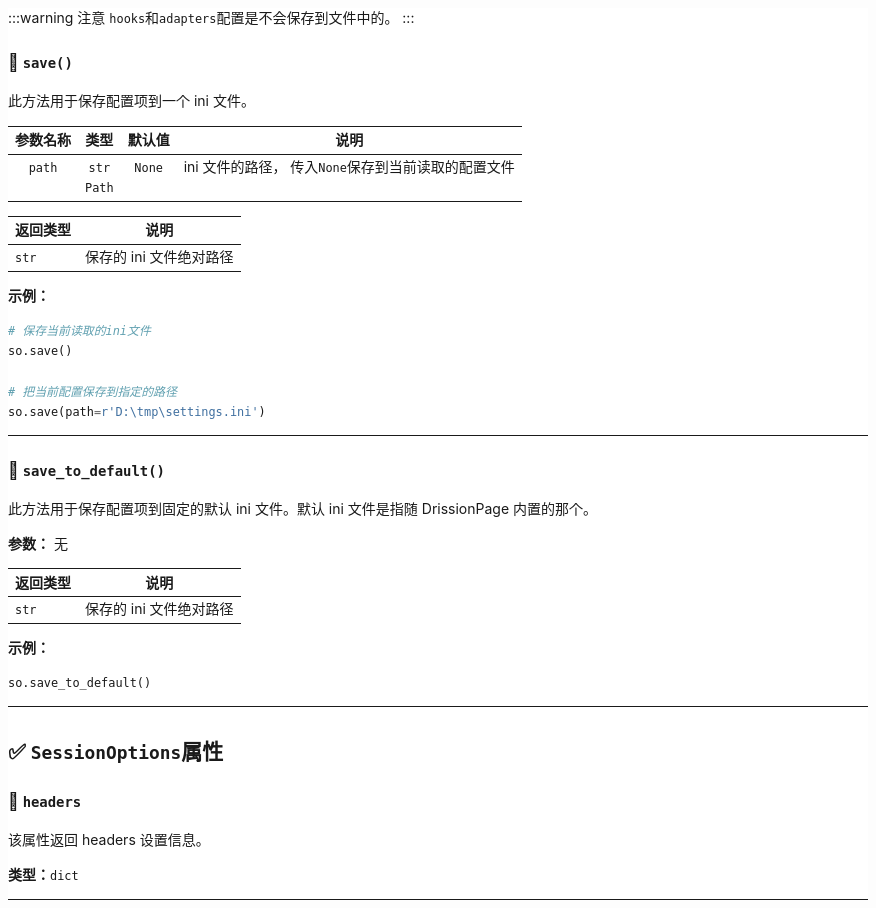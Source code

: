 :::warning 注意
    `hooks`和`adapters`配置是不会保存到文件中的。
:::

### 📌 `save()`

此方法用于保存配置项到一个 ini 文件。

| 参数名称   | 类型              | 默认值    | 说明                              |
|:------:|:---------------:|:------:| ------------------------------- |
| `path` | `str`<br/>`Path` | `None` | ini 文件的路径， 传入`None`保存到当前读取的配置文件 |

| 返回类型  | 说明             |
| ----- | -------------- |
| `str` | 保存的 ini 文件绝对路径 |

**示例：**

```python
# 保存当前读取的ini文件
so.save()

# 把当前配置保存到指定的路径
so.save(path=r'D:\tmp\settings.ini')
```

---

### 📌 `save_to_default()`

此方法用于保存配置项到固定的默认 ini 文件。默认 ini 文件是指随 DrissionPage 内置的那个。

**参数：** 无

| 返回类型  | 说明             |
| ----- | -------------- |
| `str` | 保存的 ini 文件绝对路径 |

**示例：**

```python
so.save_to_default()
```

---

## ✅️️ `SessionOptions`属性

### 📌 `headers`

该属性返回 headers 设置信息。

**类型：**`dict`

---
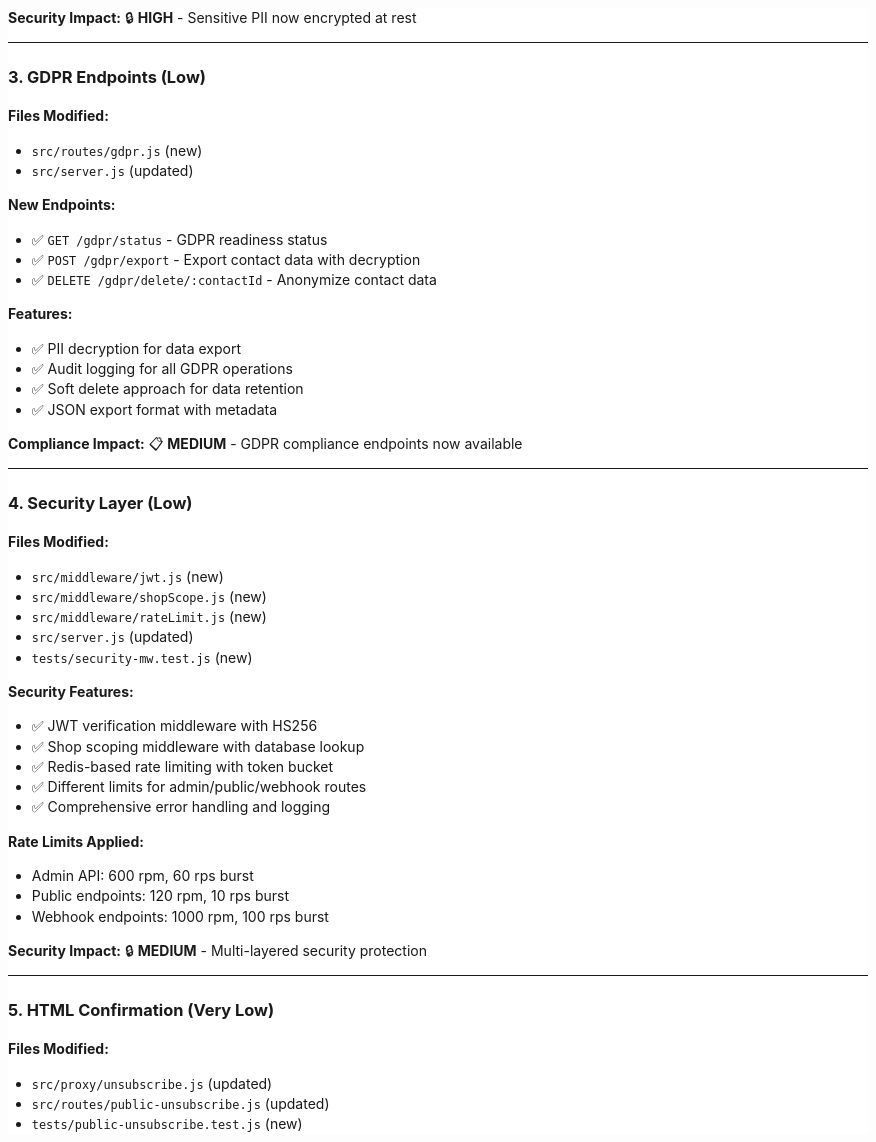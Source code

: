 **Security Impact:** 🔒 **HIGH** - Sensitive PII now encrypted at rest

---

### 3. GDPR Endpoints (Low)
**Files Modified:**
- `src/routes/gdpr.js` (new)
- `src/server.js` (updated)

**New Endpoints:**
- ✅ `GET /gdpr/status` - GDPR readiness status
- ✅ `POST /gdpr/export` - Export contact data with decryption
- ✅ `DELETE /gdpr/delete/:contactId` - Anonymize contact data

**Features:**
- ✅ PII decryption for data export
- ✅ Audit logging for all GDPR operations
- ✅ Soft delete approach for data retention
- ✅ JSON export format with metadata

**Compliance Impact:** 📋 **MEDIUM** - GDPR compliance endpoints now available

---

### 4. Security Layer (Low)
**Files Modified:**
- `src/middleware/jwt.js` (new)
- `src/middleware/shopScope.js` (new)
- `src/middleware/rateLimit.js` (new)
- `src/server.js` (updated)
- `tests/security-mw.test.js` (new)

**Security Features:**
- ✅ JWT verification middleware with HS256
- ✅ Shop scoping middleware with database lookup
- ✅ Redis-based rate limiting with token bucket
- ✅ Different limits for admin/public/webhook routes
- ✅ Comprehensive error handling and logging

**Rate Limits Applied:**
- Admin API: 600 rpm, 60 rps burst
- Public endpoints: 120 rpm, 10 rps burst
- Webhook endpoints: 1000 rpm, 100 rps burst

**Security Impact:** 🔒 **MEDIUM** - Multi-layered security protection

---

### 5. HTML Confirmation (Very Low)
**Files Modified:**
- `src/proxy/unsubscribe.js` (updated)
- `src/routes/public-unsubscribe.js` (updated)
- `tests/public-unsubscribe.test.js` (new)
───
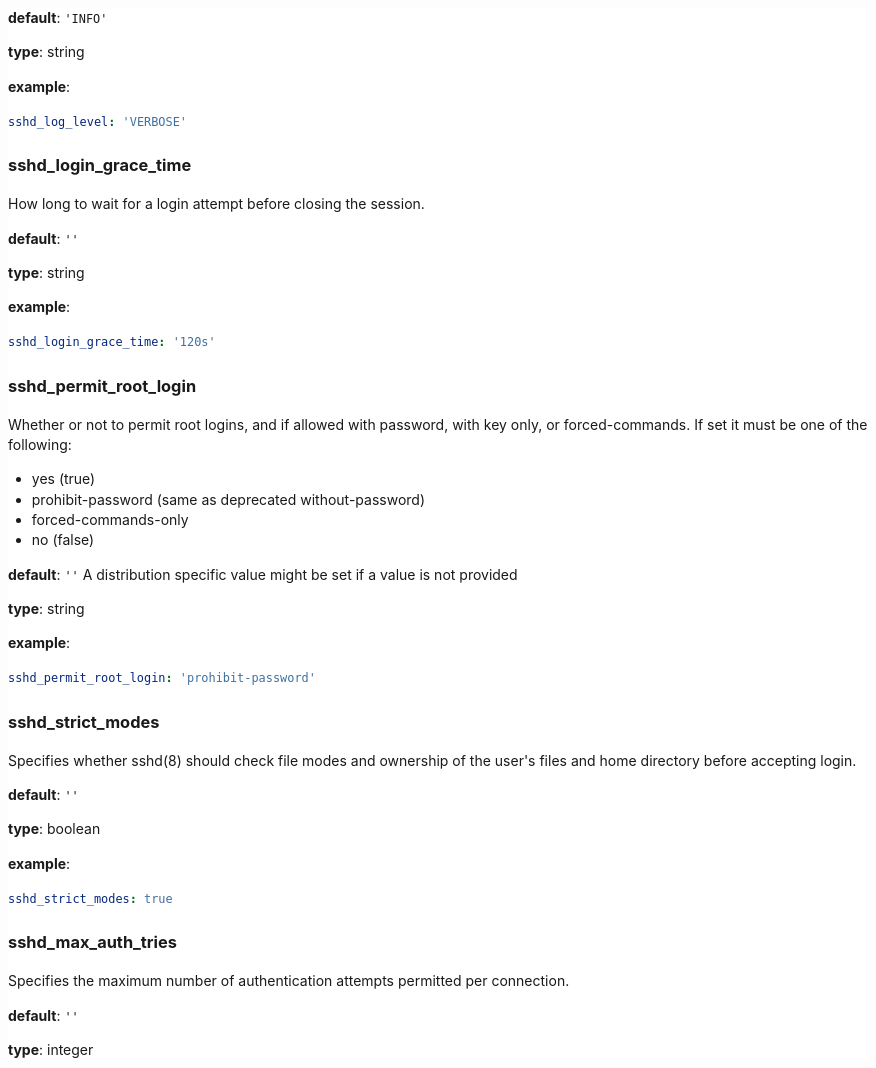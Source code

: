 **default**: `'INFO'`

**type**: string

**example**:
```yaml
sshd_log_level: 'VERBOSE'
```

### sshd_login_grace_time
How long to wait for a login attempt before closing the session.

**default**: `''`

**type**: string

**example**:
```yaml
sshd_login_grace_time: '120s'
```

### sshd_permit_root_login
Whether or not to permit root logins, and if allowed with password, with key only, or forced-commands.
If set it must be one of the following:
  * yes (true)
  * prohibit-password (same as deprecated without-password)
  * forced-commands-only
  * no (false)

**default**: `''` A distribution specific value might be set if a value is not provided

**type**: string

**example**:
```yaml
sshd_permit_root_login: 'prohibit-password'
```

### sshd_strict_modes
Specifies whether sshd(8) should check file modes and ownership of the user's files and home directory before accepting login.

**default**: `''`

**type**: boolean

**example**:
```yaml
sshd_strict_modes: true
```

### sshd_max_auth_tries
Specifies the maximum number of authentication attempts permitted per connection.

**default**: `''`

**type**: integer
───
EXERCISE AIM - Copy out all lines from the material above that contain the string "delete".

RESPONSE AREA -
- ✅ `DELETE /gdpr/delete/:contactId` - Anonymize contact data
- ✅ Soft delete approach for data retention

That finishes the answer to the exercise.